Here’s how Burger King thinks it can cut cow emissions and still sell Whoppers

Burger King is adding lemongrass to rebalance the diet of some of the beef herd used for its Whoppers in order to limit the methane emissions that contribute to climate change. 

The restaurant chain on Tuesday began selling its reduced methane emissions beef Whopper in select restaurants in Miami, New York, Austin, Portland and Los Angeles, while supplies last.

Burger King, part of Restaurant Brands International Inc., believes the addition of the herb can reduce each animal’s daily methane emissions by about 33%. Cows (and sheep) emit methane as a digestive by-product through flatulence and belching.

In fact, Burger King embraced these indelicate bodily functions in its social-media promotion, only the latest of a recent flurry of corporate actions, including from delivery giant Amazon AMZN, -1.43% and others to cash in on changing consumer behavior around climate change. 

But there is apparently some science behind the marketing move. Burger King worked with the Autonomous University at the State of Mexico and the University of California, Davis to test and develop its formula of adding 100 grams of lemongrass leaves to the cows’ daily diets. Preliminary tests indicate the concoction helps the animals release less methane as they digest their food. Beef industry groups in the past have pointed to scientific developments at the farm level in working toward reducing emissions, even as climate groups continue to up the pressure on the agriculture sector.

Greenhouse-gas emissions from the entire agriculture sector, including methane, made up 9.9% of the U.S. total in 2018, according to the Environmental Protection Agency.

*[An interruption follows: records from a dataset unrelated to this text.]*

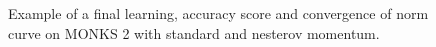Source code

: \begin{appendices}
\begin{figure}[H]
\begin{subfigure}{0.40\textwidth}
                    \label{fig:monks_2_ACC_SGD}
                \end{subfigure}
                \begin{subfigure}{0.40\textwidth}
                    \caption{}
                    \label{fig:monks_2_NORM_SGD}
                \end{subfigure}
                \caption{Example of a final learning, accuracy score and convergence of norm curve on MONKS 2 with standard and nesterov momentum.}
                \label{fig:monks_2_SGD}
            \end{figure}


\end{appendices}
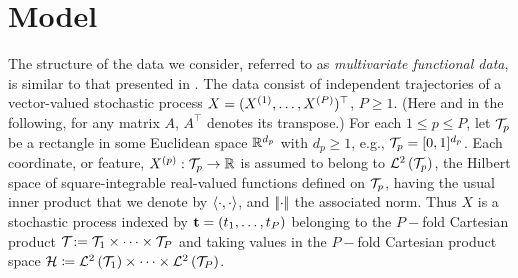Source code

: \section{Model} %
\label{sec:model}

The structure of the data we consider, referred to as \emph{multivariate functional data}, is similar to that presented in \cite{happMultivariateFunctionalPrincipal2018a}. The data consist of independent trajectories of a vector-valued stochastic process $X = (X^{(1)}, \dots, X^{(P)})^\top$, $P\geq 1$. (Here and in the following, for any matrix $A$, $A^\top$ denotes its transpose.) For each $1 \leq p \leq P$, let $\mathcal{T}_{p}$ be a rectangle in some Euclidean space $\mathbb{R}^{d_p}$ with $d_p \geq 1$, e.g., $\mathcal{T}_{p} = [0,1]^{d_p}$. Each coordinate, or feature, $X^{(p)} : \mathcal{T}_{p} \rightarrow \mathbb{R}$ is assumed to belong to  $\mathcal{L}^{2}\left(\mathcal{T}_{p}\right)$, the Hilbert space of square-integrable real-valued functions defined on $\mathcal{T}_{p}$, having the usual inner product that we denote by $\left\langle\cdot, \cdot\right\rangle$, and $\left|\!\left|\cdot\right|\!\right|$ the associated norm. Thus $X$ is a stochastic process indexed by $\mathbf{t} = (t_1, \ldots, t_P)$ belonging to the $P-$fold Cartesian product $\mathcal{T}_{} : =\mathcal{T}_{1} \times \cdots \times \mathcal{T}_{P}$ and taking values in the $P-$fold Cartesian product space $\mathcal{H} \coloneqq \mathcal{L}^{2}\left(\mathcal{T}_{1}\right) \times \dots \times \mathcal{L}^{2}\left(\mathcal{T}_{P}\right)$. 

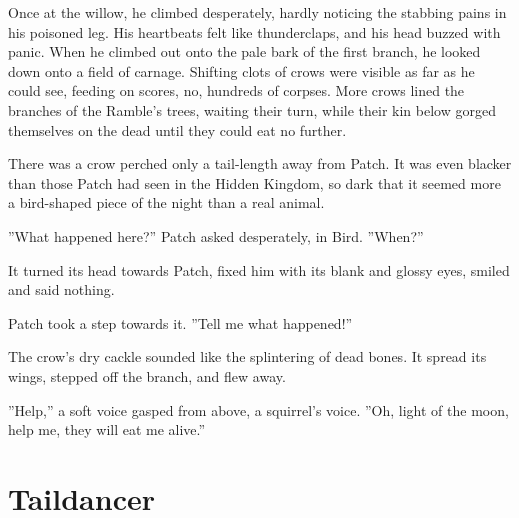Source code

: \documentclass[12pt]{book}
\begin{document}
 Once at the willow, he climbed desperately, hardly noticing the stabbing pains in his poisoned leg. His heartbeats felt like thunderclaps, and his head buzzed with panic. When he climbed out onto the pale bark of the first branch, he looked down onto a field of carnage. Shifting clots of crows were visible as far as he could see, feeding on scores, no, hundreds of corpses. More crows lined the branches of the Ramble's trees, waiting their turn, while their kin below gorged themselves on the dead until they could eat no further.\par
 There was a crow perched only a tail-length away from Patch. It was even blacker than those Patch had seen in the Hidden Kingdom, so dark that it seemed more a bird-shaped piece of the night than a real animal.\par
 ''What happened here?'' Patch asked desperately, in Bird. ''When?''\par
 It turned its head towards Patch, fixed him with its blank and glossy eyes, smiled and said nothing.\par
 Patch took a step towards it. ''Tell me what happened!''\par
 The crow's dry cackle sounded like the splintering of dead bones. It spread its wings, stepped off the branch, and flew away.\par
 ''Help,'' a soft voice gasped from above, a squirrel's voice. ''Oh, light of the moon, help me, they will eat me alive.''\par

\section{Taildancer}
\end{document}
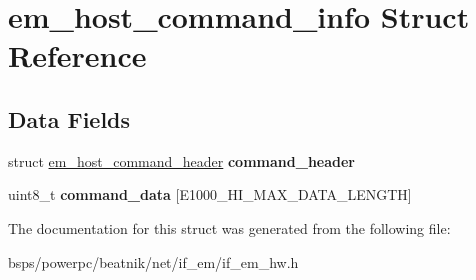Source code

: \hypertarget{structem__host__command__info}{}\section{em\+\_\+host\+\_\+command\+\_\+info Struct Reference}
\label{structem__host__command__info}
\subsection*{Data Fields}
\begin{DoxyCompactItemize}
\item 
\mbox{\label{structem__host__command__info_a54a431ba8e196da191ca146419019633}} 
struct \mbox{\hyperlink{structem__host__command__header}{em\+\_\+host\+\_\+command\+\_\+header}} {\bfseries command\+\_\+header}
\item 
\mbox{\label{structem__host__command__info_a1e761120551a6e9563f823f86f4758c5}} 
uint8\+\_\+t {\bfseries command\+\_\+data} \mbox{[}E1000\+\_\+\+H\+I\+\_\+\+M\+A\+X\+\_\+\+D\+A\+T\+A\+\_\+\+L\+E\+N\+G\+TH\mbox{]}
\end{DoxyCompactItemize}


The documentation for this struct was generated from the following file\+:\begin{DoxyCompactItemize}
\item 
bsps/powerpc/beatnik/net/if\+\_\+em/if\+\_\+em\+\_\+hw.\+h\end{DoxyCompactItemize}
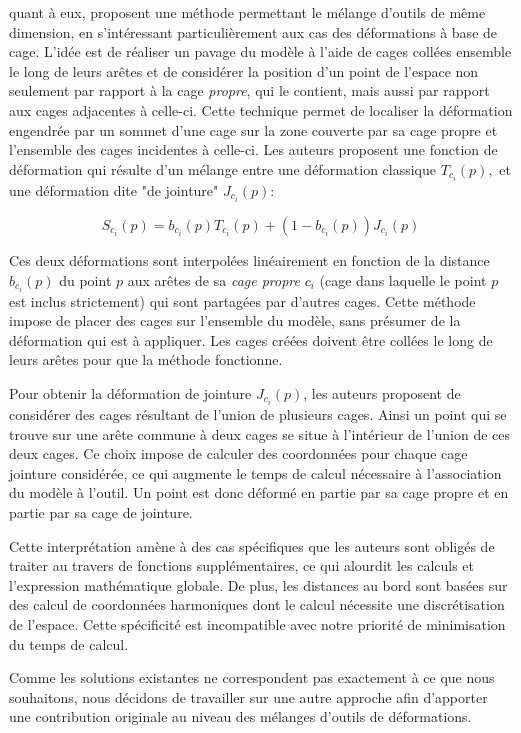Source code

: \cite{GPCP13} quant à eux, proposent une méthode permettant le mélange
d'outils de même dimension, en s'intéressant particulièrement aux cas des
déformations à base de cage. L'idée est de réaliser un pavage du modèle à
l'aide de cages collées ensemble le long de leurs arêtes et de considérer la
position d'un point de l'espace non seulement par rapport à la cage
\textit{propre}, qui le contient, mais aussi par rapport aux cages adjacentes
à celle-ci. Cette technique permet de localiser la déformation engendrée par
un sommet d'une cage sur la zone couverte par sa cage propre et l'ensemble des
cages incidentes à celle-ci. Les auteurs proposent une fonction de déformation
qui résulte d'un mélange entre une déformation classique $T_{c_i}(p),$ et une
déformation dite "de jointure" $J_{c_i}(p)$:

\begin{equation}
  S_{c_i}(p) = b_{c_i}(p) T_{c_i}(p) + (1-b_{c_i}(p)) J_{c_i}(p)
\end{equation}

Ces deux déformations sont interpolées linéairement en fonction de la distance
$b_{c_i}(p)$ du point $p$ aux arêtes de sa \textit{cage propre} $c_i$ (cage
dans laquelle le point $p$ est inclus strictement) qui sont partagées par
d'autres cages. Cette méthode impose de placer des cages sur l'ensemble du
modèle, sans présumer de la déformation qui est à appliquer. Les cages créées
doivent être collées le long de leurs arêtes pour que la méthode fonctionne.

Pour obtenir la déformation de jointure $J_{c_i}(p)$, les auteurs proposent de
considérer des cages résultant de l'union de plusieurs cages. Ainsi un point
qui se trouve sur une arête commune à deux cages se situe à l'intérieur de
l'union de ces deux cages. Ce choix impose de calculer des coordonnées pour
chaque cage jointure considérée, ce qui augmente le temps de calcul nécessaire
à l'association du modèle à l'outil. Un point est donc déformé en partie par
sa cage propre et en partie par sa cage de jointure.

Cette interprétation amène à des cas spécifiques que les auteurs sont obligés
de traiter au travers de fonctions supplémentaires, ce qui alourdit les
calculs et l'expression mathématique globale. De plus, les distances au bord
sont basées sur des calcul de coordonnées harmoniques dont le calcul nécessite une
discrétisation de l'espace. Cette spécificité est incompatible avec notre
priorité de minimisation du temps de calcul.

Comme les solutions existantes ne correspondent pas exactement à ce que nous
souhaitons, nous décidons de travailler sur une autre approche afin
d'apporter une contribution originale au niveau des mélanges d'outils de
déformations. 

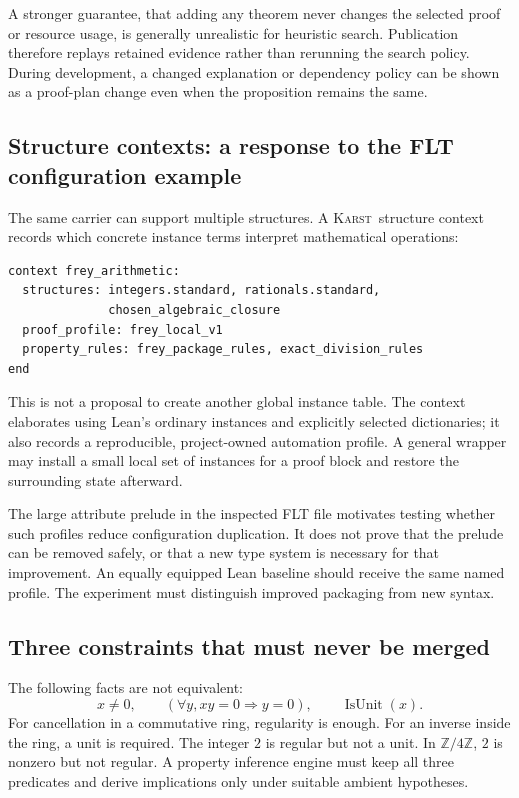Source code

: \documentclass[11pt,letterpaper]{article}
\newcommand{\Karst}{\textsc{Karst}}
\newcommand{\Z}{\mathbb Z}
\theoremstyle{remark}
\begin{document}
A stronger guarantee, that adding any theorem never changes the selected proof
or resource usage, is generally unrealistic for heuristic search. Publication
therefore replays retained evidence rather than rerunning the search policy.
During development, a changed explanation or dependency policy can be shown as
a proof-plan change even when the proposition remains the same.

\subsection{Structure contexts: a response to the FLT configuration example}
The same carrier can support multiple structures. A \Karst\ structure context
records which concrete instance terms interpret mathematical operations:
\begin{lstlisting}[caption={A proposed named structure and automation context.}]
context frey_arithmetic:
  structures: integers.standard, rationals.standard,
              chosen_algebraic_closure
  proof_profile: frey_local_v1
  property_rules: frey_package_rules, exact_division_rules
end
\end{lstlisting}

This is not a proposal to create another global instance table. The context
elaborates using Lean's ordinary instances and explicitly selected dictionaries;
it also records a reproducible, project-owned automation profile. A general
wrapper may install a small local set of instances for a proof block and
restore the surrounding state afterward.

The large attribute prelude in the inspected FLT file motivates testing whether
such profiles reduce configuration duplication. It does not prove that the
prelude can be removed safely, or that a new type system is necessary for that
improvement. An equally equipped Lean baseline should receive the same named
profile. The experiment must distinguish improved packaging from new syntax.

\subsection{Three constraints that must never be merged}
The following facts are not equivalent:
\[
 x\ne0,\qquad
 (\forall y,xy=0\Rightarrow y=0),\qquad
 \operatorname{IsUnit}(x).
\]
For cancellation in a commutative ring, regularity is enough. For an inverse
inside the ring, a unit is required. The integer $2$ is regular but not a unit.
In $\Z/4\Z$, $2$ is nonzero but not regular. A property inference engine must
keep all three predicates and derive implications only under suitable ambient
hypotheses.
\end{document}
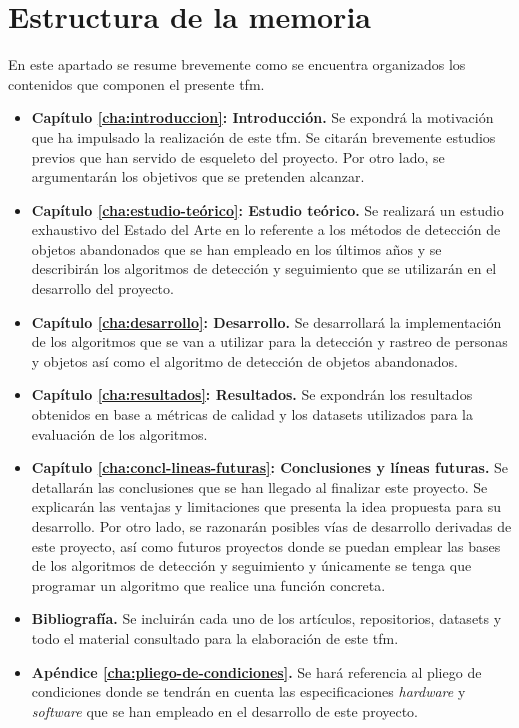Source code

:\section{Estructura de la memoria}
\label{sec:estructura-memoria}
En este apartado se resume brevemente como se encuentra organizados los contenidos que componen el presente \gls{tfm}.

\begin{itemize}
    \item \textbf{Capítulo \ref{cha:introduccion}: Introducción.} Se expondrá la motivación que ha impulsado la realización de este \gls{tfm}. Se citarán brevemente estudios previos que han servido de esqueleto del proyecto. Por otro lado, se argumentarán los objetivos que se pretenden alcanzar.
    \item \textbf{Capítulo \ref{cha:estudio-teórico}: Estudio teórico.} Se realizará un estudio exhaustivo del Estado del Arte en lo referente a los métodos de detección de objetos abandonados que se han empleado en los últimos años y se describirán los algoritmos de detección y seguimiento que se utilizarán en el desarrollo del proyecto.
    \item \textbf{Capítulo \ref{cha:desarrollo}: Desarrollo.} Se desarrollará la implementación de los algoritmos que se van a utilizar para la detección y rastreo de personas y objetos así como el algoritmo de detección de objetos abandonados.
    \item \textbf{Capítulo \ref{cha:resultados}: Resultados.} Se expondrán los resultados obtenidos en base a métricas de calidad y los datasets utilizados para la evaluación de los algoritmos.
    \item \textbf{Capítulo \ref{cha:concl-lineas-futuras}: Conclusiones y líneas futuras.} Se detallarán las conclusiones que se han llegado al finalizar este proyecto. Se explicarán las ventajas y limitaciones que presenta la idea propuesta para su desarrollo. Por otro lado, se razonarán posibles vías de desarrollo derivadas de este proyecto, así como futuros proyectos donde se puedan emplear las bases de los algoritmos de detección y seguimiento y únicamente se tenga que programar un algoritmo que realice una función concreta.
    \item \textbf{Bibliografía.} Se incluirán cada uno de los artículos, repositorios, datasets y todo el material consultado para la elaboración de este \gls{tfm}. 
    \item \textbf{Apéndice \ref{cha:pliego-de-condiciones}.} Se hará referencia al pliego de condiciones donde se tendrán en cuenta las especificaciones \textit{hardware} y \textit{software} que se han empleado en el desarrollo de este proyecto.

\end{itemize}
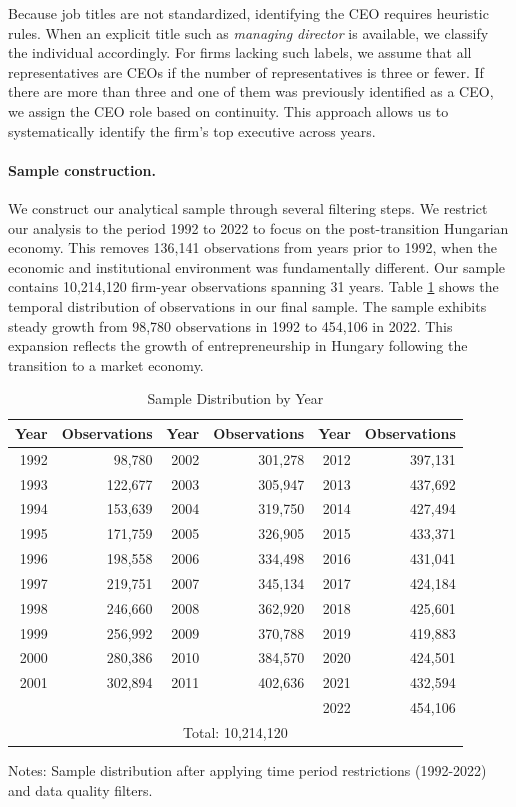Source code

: \documentclass[11pt,a4paper]{article}
\begin{document}
Because job titles are not standardized, identifying the CEO requires heuristic rules. When an explicit title such as \emph{managing director} is available, we classify the individual accordingly. For firms lacking such labels, we assume that all representatives are CEOs if the number of representatives is three or fewer. If there are more than three and one of them was previously identified as a CEO, we assign the CEO role based on continuity. This approach allows us to systematically identify the firm's top executive across years.

\paragraph{Sample construction.} We construct our analytical sample through several filtering steps. We restrict our analysis to the period 1992 to 2022 to focus on the post-transition Hungarian economy. This removes 136,141 observations from years prior to 1992, when the economic and institutional environment was fundamentally different. Our sample contains 10,214,120 firm-year observations spanning 31 years. Table \ref{tab:sample} shows the temporal distribution of observations in our final sample. The sample exhibits steady growth from 98,780 observations in 1992 to 454,106 in 2022. This expansion reflects the growth of entrepreneurship in Hungary following the transition to a market economy.

\begin{table}[htbp]
\centering
\caption{Sample Distribution by Year}
\label{tab:sample}
\begin{tabular}{rr|rr|rr}
\toprule
Year & Observations & Year & Observations & Year & Observations \\
\midrule
1992 & 98,780 & 2002 & 301,278 & 2012 & 397,131 \\
1993 & 122,677 & 2003 & 305,947 & 2013 & 437,692 \\
1994 & 153,639 & 2004 & 319,750 & 2014 & 427,494 \\
1995 & 171,759 & 2005 & 326,905 & 2015 & 433,371 \\
1996 & 198,558 & 2006 & 334,498 & 2016 & 431,041 \\
1997 & 219,751 & 2007 & 345,134 & 2017 & 424,184 \\
1998 & 246,660 & 2008 & 362,920 & 2018 & 425,601 \\
1999 & 256,992 & 2009 & 370,788 & 2019 & 419,883 \\
2000 & 280,386 & 2010 & 384,570 & 2020 & 424,501 \\
2001 & 302,894 & 2011 & 402,636 & 2021 & 432,594 \\
 &  &  &  & 2022 & 454,106 \\
\midrule
\multicolumn{6}{c}{Total: 10,214,120} \\
\bottomrule
\end{tabular}
\footnotesize
Notes: Sample distribution after applying time period restrictions (1992-2022) and data quality filters.
\end{table}
\end{document}
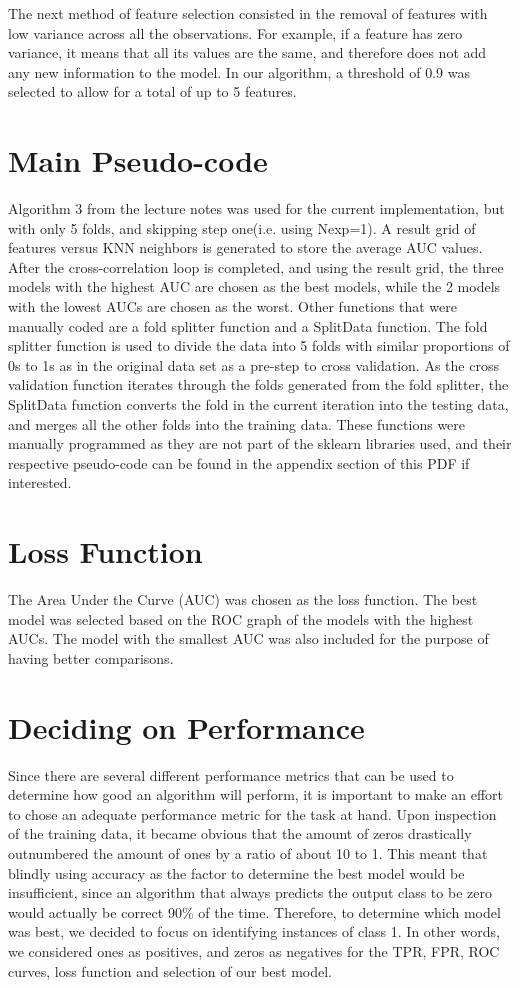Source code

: \documentclass{article}
\begin{document}
The next method of feature selection consisted in the removal of features with low variance across all the observations. For example, if a feature has zero variance, it means that all its values are the same, and therefore does not add any new information to the model. In our algorithm, a threshold of 0.9 was selected to allow for a total of up to 5 features. 

 \section{Main Pseudo-code}
Algorithm 3 from the lecture notes was used for the current implementation, but with only 5 folds, and skipping step one(i.e. using Nexp=1). A result grid of features versus KNN neighbors is generated to store the average AUC values. After the cross-correlation loop is completed, and using the result grid, the three models with the highest AUC are chosen as the best models, while the 2 models with the lowest AUCs are chosen as the worst. Other functions that were manually coded are a fold splitter function and a SplitData function. The fold splitter function is used to divide the data into 5 folds with similar proportions of 0s to 1s as in the original data set as a pre-step to cross validation. As the cross validation function iterates through the folds generated from the fold splitter, the SplitData function converts the fold in the current iteration into the testing data, and merges all the other folds into the training data. These functions were manually programmed as they are not part of the sklearn libraries used, and their respective pseudo-code can be found in the appendix section of this PDF if interested. \\


\section{Loss Function }  
The Area Under the Curve (AUC) was chosen as the loss function. The best model was selected based on the ROC graph of the models with the highest AUCs. The model with the smallest AUC was also included for the purpose of having better comparisons. 

\section{Deciding on Performance}  
Since there are several different performance metrics that can be used to determine how good an algorithm will perform, it is important to make an effort to chose an adequate performance metric for the task at hand. Upon inspection of the training data, it became obvious that the amount of zeros drastically outnumbered the amount of ones by a ratio of about 10 to 1. This meant that blindly using accuracy as the factor to determine the best model would be insufficient, since an algorithm that always predicts the output class to be zero would actually be correct 90\% of the time. Therefore, to determine which model was best, we decided to focus on identifying instances of class 1. In other words, we considered ones as positives, and zeros as negatives for the TPR, FPR, ROC curves, loss function and selection of our best model.
\end{document}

Methane emissions from livestock specifically were roughly a quarter of the emissions from the ag sector.

Animal protein from beef and lamb is the most GHG-intensive food, with production-related emissions more than ten times those of poultry or fish and 30 times those of legumes, a recent report from McKinsey detailed. 

Rival McDonald’s previously said it had changed how the beef in its Big Macs and Quarter Pounders was produced, which it estimated to prevent 150 million metric tons (165 million tons) of greenhouse gas emissions from being released into the atmosphere by 2030.

And both Burger King and McDonald’s have already added meat alternatives to their menus, although that’s a much smaller portion of sandwich sales.